### What this task involves
Word for word, reproduce each line of the data below, omitting every image.

### Data

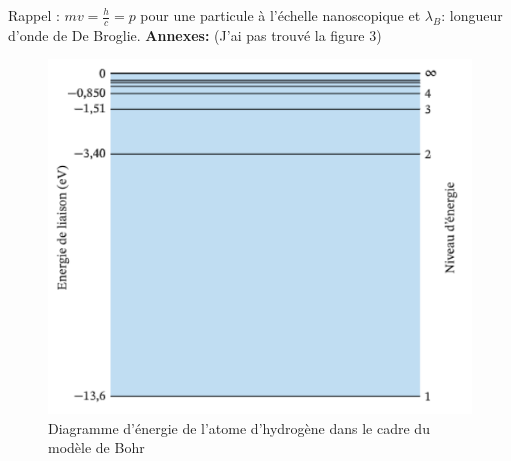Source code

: \documentclass{article}
\begin{document}
Rappel : $mv = \frac{h}{c} = p$ pour une particule à l'échelle nanoscopique et $\lambda_{B}$: longueur d'onde de De Broglie.
\newpage
\noindent\textbf{Annexes:}\newline
(J'ai pas trouvé la figure 3)
\begin{figure}[h]
    \centering
    \includegraphics[scale=0.5]{figure2.png}
    \caption{Diagramme d'énergie de l'atome d'hydrogène dans le cadre du modèle de Bohr}
\end{figure}
\end{document}
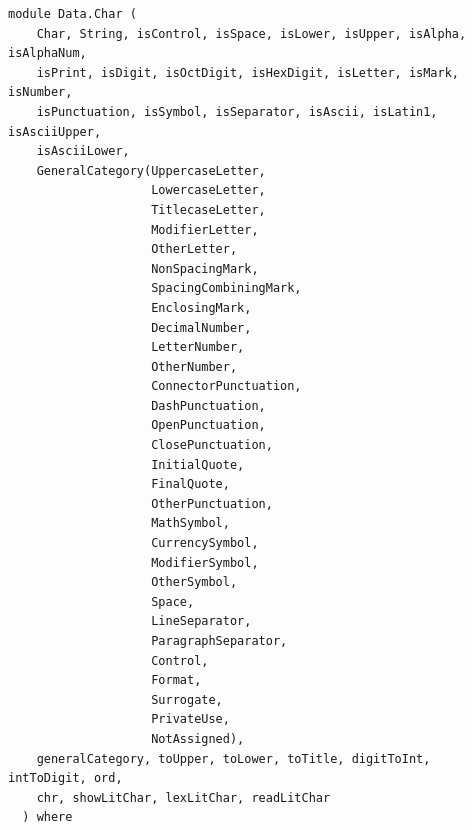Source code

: \label{module:Data.Char}
\haddockbeginheader
{\haddockverb\begin{verbatim}
module Data.Char (
    Char, String, isControl, isSpace, isLower, isUpper, isAlpha, isAlphaNum,
    isPrint, isDigit, isOctDigit, isHexDigit, isLetter, isMark, isNumber,
    isPunctuation, isSymbol, isSeparator, isAscii, isLatin1, isAsciiUpper,
    isAsciiLower,
    GeneralCategory(UppercaseLetter,
                    LowercaseLetter,
                    TitlecaseLetter,
                    ModifierLetter,
                    OtherLetter,
                    NonSpacingMark,
                    SpacingCombiningMark,
                    EnclosingMark,
                    DecimalNumber,
                    LetterNumber,
                    OtherNumber,
                    ConnectorPunctuation,
                    DashPunctuation,
                    OpenPunctuation,
                    ClosePunctuation,
                    InitialQuote,
                    FinalQuote,
                    OtherPunctuation,
                    MathSymbol,
                    CurrencySymbol,
                    ModifierSymbol,
                    OtherSymbol,
                    Space,
                    LineSeparator,
                    ParagraphSeparator,
                    Control,
                    Format,
                    Surrogate,
                    PrivateUse,
                    NotAssigned),
    generalCategory, toUpper, toLower, toTitle, digitToInt, intToDigit, ord,
    chr, showLitChar, lexLitChar, readLitChar
  ) where\end{verbatim}}
\haddockendheader

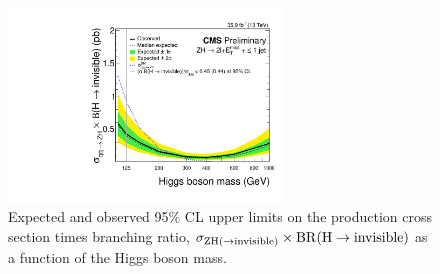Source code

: %
%

 \begin{figure}[hbtp]
   \begin{center}
 \includegraphics[width=0.65\textwidth]{figures/ana_hzinv_met_nj_from110to1000_logx1_logy0.pdf}
     \caption{Expected and observed 95\% CL upper
        limits on the production cross section times branching ratio, 
 $\sigma_{\mathrm{Z}\mathrm{H}(\to \rm invisible)} \times \mathrm{BR}(\mathrm{H} \to {\rm invisible})$ as a function 
        of the Higgs boson mass.}
     \label{fig:xsLim}
   \end{center}
 \end{figure}

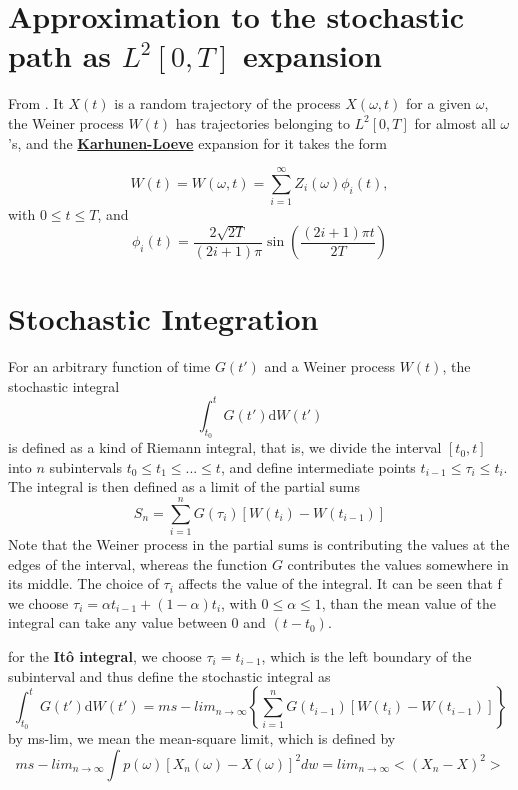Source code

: \documentclass[12pt]{report}
\begin{document}
\section{Approximation to the stochastic path as $L^2[0,T]$ expansion}
From \cite{iacus2009simulation}. It $X(t)$ is a random trajectory of the process $X(\omega, t)$ for a given $\omega$, the Weiner process $W(t)$ has trajectories belonging to $L^2[0,T]$ for almost all $\omega$'s, and the \textbf{\href{http://en.wikipedia.org/wiki/Karhunen-Loeve_theorem}{Karhunen-Loeve}} expansion for it takes the form 

\begin{equation*}
W(t)=W(\omega,t)= \sum_{i=1}^\infty Z_i(\omega)\phi_i(t), 
\end{equation*}
with $0\leq t \leq T$, and 
\begin{equation*}
\phi_i(t) = \frac{2\sqrt{2T}}{(2i+1)\pi} \sin \left(\frac{(2i+1)\pi t}{2T} \right)
\end{equation*}

\section{Stochastic Integration}
For an arbitrary function of time $G(t')$ and a Weiner process $W(t)$, the stochastic integral 
\begin{equation*}
\int_{t_0}^t G(t')\mathrm{d}W(t')
\end{equation*}
is defined as a kind of Riemann integral, that is, we divide the interval $[t_0,t]$ into $n$ subintervals $t_0\leq t_1\leq ...\leq t$, and define intermediate points $t_{i-1}\leq\tau_i\leq t_{i}$. The integral is then defined as a limit of the partial sums 
\begin{equation*}
S_n=\sum_{i=1}^nG(\tau_i)[W(t_i)-W(t_{i-1})]
\end{equation*}
Note that the Weiner process in the partial sums is contributing the values at the edges of the interval, whereas the function $G$ contributes the values somewhere in its middle.
The choice of $\tau_i$ affects the value of the integral. It can be seen that f we choose $\tau_i=\alpha t_{i-1}+(1-\alpha)t_i$, with $0\leq \alpha\leq 1$,  than the mean value of the integral can take any value between 0 and $(t-t_0)$. 

for the \textbf{It\^{o} integral}, we choose $\tau_i=t_{i-1}$, which is the left boundary of the subinterval and thus define the stochastic integral as
\begin{equation*}
\int_{t_0}^{t}G(t')\mathrm{d}W(t')=ms-lim_{n\rightarrow\infty}\left\{\sum_{i=1}^nG(t_{i-1})[W(t_{i})-W(t_{i-1})] \right\}
\end{equation*}
by ms-lim, we mean the mean-square limit, which is defined by 
\begin{equation*}
ms-lim_{n\rightarrow\infty}\int p(\omega)[X_n(\omega)-X(\omega)]^2dw= lim_{n\rightarrow \infty}<(X_n-X)^2>
\end{equation*}
\end{document}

### Answer box
Source code

: \documentclass{article}
\begin{document}
Rappel : $mv = \frac{h}{c} = p$ pour une particule à l'échelle nanoscopique et $\lambda_{B}$: longueur d'onde de De Broglie.
\newpage
\noindent\textbf{Annexes:}\newline
(J'ai pas trouvé la figure 3)
\begin{figure}[h]
    \centering
    \includegraphics[scale=0.5]{figure2.png}
    \caption{Diagramme d'énergie de l'atome d'hydrogène dans le cadre du modèle de Bohr}
\end{figure}
\end{document}
Source code

: \label{module:Data.Char}
\haddockbeginheader
{\haddockverb\begin{verbatim}
module Data.Char (
    Char, String, isControl, isSpace, isLower, isUpper, isAlpha, isAlphaNum,
    isPrint, isDigit, isOctDigit, isHexDigit, isLetter, isMark, isNumber,
    isPunctuation, isSymbol, isSeparator, isAscii, isLatin1, isAsciiUpper,
    isAsciiLower,
    GeneralCategory(UppercaseLetter,
                    LowercaseLetter,
                    TitlecaseLetter,
                    ModifierLetter,
                    OtherLetter,
                    NonSpacingMark,
                    SpacingCombiningMark,
                    EnclosingMark,
                    DecimalNumber,
                    LetterNumber,
                    OtherNumber,
                    ConnectorPunctuation,
                    DashPunctuation,
                    OpenPunctuation,
                    ClosePunctuation,
                    InitialQuote,
                    FinalQuote,
                    OtherPunctuation,
                    MathSymbol,
                    CurrencySymbol,
                    ModifierSymbol,
                    OtherSymbol,
                    Space,
                    LineSeparator,
                    ParagraphSeparator,
                    Control,
                    Format,
                    Surrogate,
                    PrivateUse,
                    NotAssigned),
    generalCategory, toUpper, toLower, toTitle, digitToInt, intToDigit, ord,
    chr, showLitChar, lexLitChar, readLitChar
  ) where\end{verbatim}}
\haddockendheader

Source code

: %
%

 \begin{figure}[hbtp]
   \begin{center}
 \includegraphics[width=0.65\textwidth]{figures/ana_hzinv_met_nj_from110to1000_logx1_logy0.pdf}
     \caption{Expected and observed 95\% CL upper
        limits on the production cross section times branching ratio, 
 $\sigma_{\mathrm{Z}\mathrm{H}(\to \rm invisible)} \times \mathrm{BR}(\mathrm{H} \to {\rm invisible})$ as a function 
        of the Higgs boson mass.}
     \label{fig:xsLim}
   \end{center}
 \end{figure}

Source code

: \documentclass[12pt]{report}
\begin{document}
\section{Approximation to the stochastic path as $L^2[0,T]$ expansion}
From \cite{iacus2009simulation}. It $X(t)$ is a random trajectory of the process $X(\omega, t)$ for a given $\omega$, the Weiner process $W(t)$ has trajectories belonging to $L^2[0,T]$ for almost all $\omega$'s, and the \textbf{\href{http://en.wikipedia.org/wiki/Karhunen-Loeve_theorem}{Karhunen-Loeve}} expansion for it takes the form 

\begin{equation*}
W(t)=W(\omega,t)= \sum_{i=1}^\infty Z_i(\omega)\phi_i(t), 
\end{equation*}
with $0\leq t \leq T$, and 
\begin{equation*}
\phi_i(t) = \frac{2\sqrt{2T}}{(2i+1)\pi} \sin \left(\frac{(2i+1)\pi t}{2T} \right)
\end{equation*}

\section{Stochastic Integration}
For an arbitrary function of time $G(t')$ and a Weiner process $W(t)$, the stochastic integral 
\begin{equation*}
\int_{t_0}^t G(t')\mathrm{d}W(t')
\end{equation*}
is defined as a kind of Riemann integral, that is, we divide the interval $[t_0,t]$ into $n$ subintervals $t_0\leq t_1\leq ...\leq t$, and define intermediate points $t_{i-1}\leq\tau_i\leq t_{i}$. The integral is then defined as a limit of the partial sums 
\begin{equation*}
S_n=\sum_{i=1}^nG(\tau_i)[W(t_i)-W(t_{i-1})]
\end{equation*}
Note that the Weiner process in the partial sums is contributing the values at the edges of the interval, whereas the function $G$ contributes the values somewhere in its middle.
The choice of $\tau_i$ affects the value of the integral. It can be seen that f we choose $\tau_i=\alpha t_{i-1}+(1-\alpha)t_i$, with $0\leq \alpha\leq 1$,  than the mean value of the integral can take any value between 0 and $(t-t_0)$. 

for the \textbf{It\^{o} integral}, we choose $\tau_i=t_{i-1}$, which is the left boundary of the subinterval and thus define the stochastic integral as
\begin{equation*}
\int_{t_0}^{t}G(t')\mathrm{d}W(t')=ms-lim_{n\rightarrow\infty}\left\{\sum_{i=1}^nG(t_{i-1})[W(t_{i})-W(t_{i-1})] \right\}
\end{equation*}
by ms-lim, we mean the mean-square limit, which is defined by 
\begin{equation*}
ms-lim_{n\rightarrow\infty}\int p(\omega)[X_n(\omega)-X(\omega)]^2dw= lim_{n\rightarrow \infty}<(X_n-X)^2>
\end{equation*}
\end{document}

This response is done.